The biggest union feud since the AFL-CIO split three years ago, some would say, began in Ohio. The way Dave Regan tells it, the Service Employees union (SEIU) first began its effort to organize Catholic hospitals there in the small city of Lorain, just west of Cleveland, in 1999. Regan is president of a union that spans Ohio, Kentucky and West Virginia, one of SEIU’s newly merged megalocals at the heart of the international union’s ambitious plans for turning around labor’s decline. The 500 or so nurses at the facility faced, he recalls, a “classic, textbook, very intense, very nasty election environment.” The hospital hired antiunion consultants and campaigned aggressively against unionization, pulling in nurses for mandatory staff meetings, as well as for intimidating one-on-ones with their supervisors. According to one organizer, nuns serving as hospital administrators even hinted to the nurses that voting union was a sin.

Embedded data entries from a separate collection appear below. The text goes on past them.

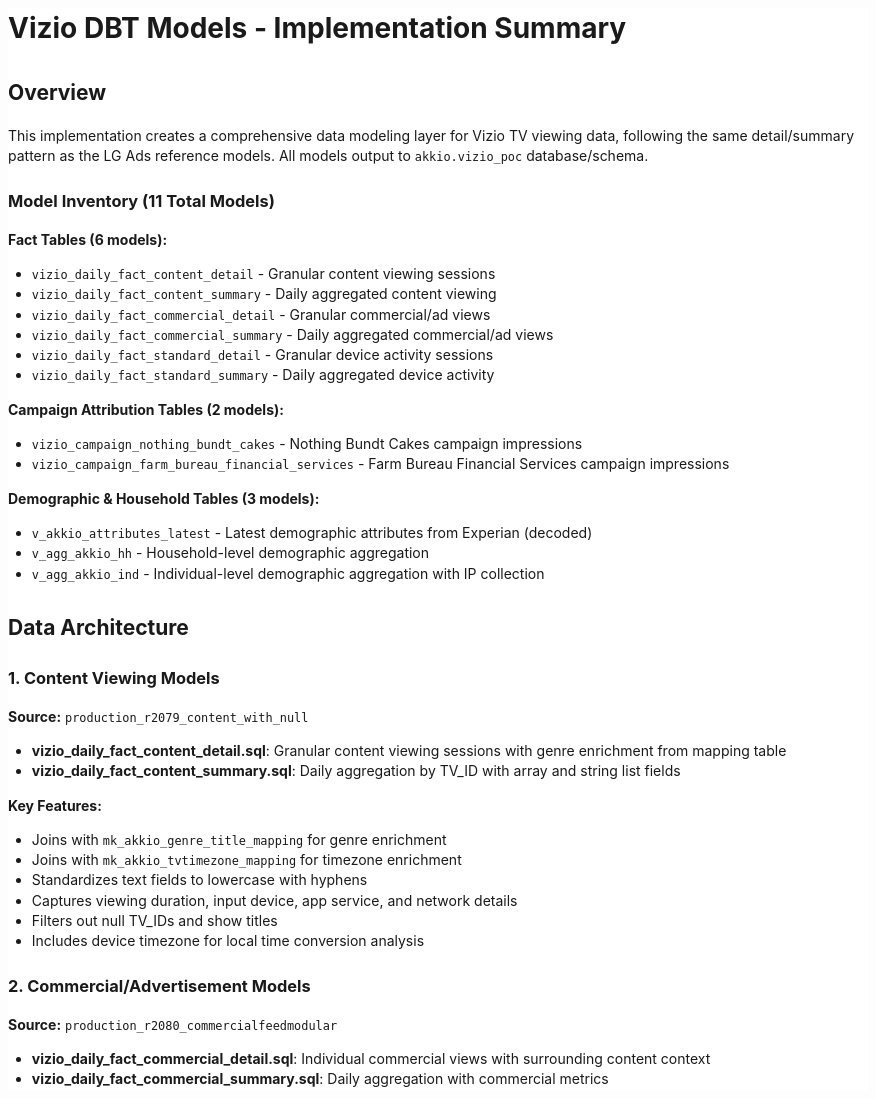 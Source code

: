 # Vizio DBT Models - Implementation Summary

## Overview
This implementation creates a comprehensive data modeling layer for Vizio TV viewing data, following the same detail/summary pattern as the LG Ads reference models. All models output to `akkio.vizio_poc` database/schema.

### Model Inventory (11 Total Models)

**Fact Tables (6 models):**
- `vizio_daily_fact_content_detail` - Granular content viewing sessions
- `vizio_daily_fact_content_summary` - Daily aggregated content viewing
- `vizio_daily_fact_commercial_detail` - Granular commercial/ad views
- `vizio_daily_fact_commercial_summary` - Daily aggregated commercial/ad views
- `vizio_daily_fact_standard_detail` - Granular device activity sessions
- `vizio_daily_fact_standard_summary` - Daily aggregated device activity

**Campaign Attribution Tables (2 models):**
- `vizio_campaign_nothing_bundt_cakes` - Nothing Bundt Cakes campaign impressions
- `vizio_campaign_farm_bureau_financial_services` - Farm Bureau Financial Services campaign impressions

**Demographic & Household Tables (3 models):**
- `v_akkio_attributes_latest` - Latest demographic attributes from Experian (decoded)
- `v_agg_akkio_hh` - Household-level demographic aggregation
- `v_agg_akkio_ind` - Individual-level demographic aggregation with IP collection

## Data Architecture

### 1. Content Viewing Models
**Source:** `production_r2079_content_with_null`

- **vizio_daily_fact_content_detail.sql**: Granular content viewing sessions with genre enrichment from mapping table
- **vizio_daily_fact_content_summary.sql**: Daily aggregation by TV_ID with array and string list fields

**Key Features:**
- Joins with `mk_akkio_genre_title_mapping` for genre enrichment
- Joins with `mk_akkio_tvtimezone_mapping` for timezone enrichment
- Standardizes text fields to lowercase with hyphens
- Captures viewing duration, input device, app service, and network details
- Filters out null TV_IDs and show titles
- Includes device timezone for local time conversion analysis

### 2. Commercial/Advertisement Models
**Source:** `production_r2080_commercialfeedmodular`

- **vizio_daily_fact_commercial_detail.sql**: Individual commercial views with surrounding content context
- **vizio_daily_fact_commercial_summary.sql**: Daily aggregation with commercial metrics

It was a typical kind of hardball, really–the mix of inside arm-twisting and outside unionbusting expertise that marks four out of every five union votes in this country. Though such campaigns always begin with majority interest, only half result in a union victory, as Regan knows from trying to win traditional labor board elections, shop by shop, for eighteen years in places like eastern Kentucky and West Virginia. “It’s incredibly difficult work,” he says.
In Lorain, the nurses did vote in the union, by a slim, sixteen-vote margin–and then, also typically, faced a thirteen-month battle to win their first contract. Along the way, the nurses called two daylong strikes to block the hospital’s demand for an open shop; each time, management punished the strikers with four-day suspensions. Through contract fights in subsequent years, Regan says, “we struggled and fought and built an organization that our members there are very proud of”; one nurse, galvanized by the experience, went on to become a state senator.
The hospital in Lorain is part of a Catholic chain that is the largest hospital system in the state. In many places, in the wake of steel mill closures, these hospitals have become the biggest employer in town. “So we started to think about the system as a whole,” says Regan, “and we decided to create a campaign the object of which was to secure the right for Catholic Healthcare Partners (CHP) workers, across the system, to be able to vote on whether to join the union without going through the intense, negative conditions that existed in 1999.” What they sought was “employer neutrality,” the brass ring of today’s large-scale union organizing campaigns, which use corporate campaigns to pressure employers not to fight unionization drives.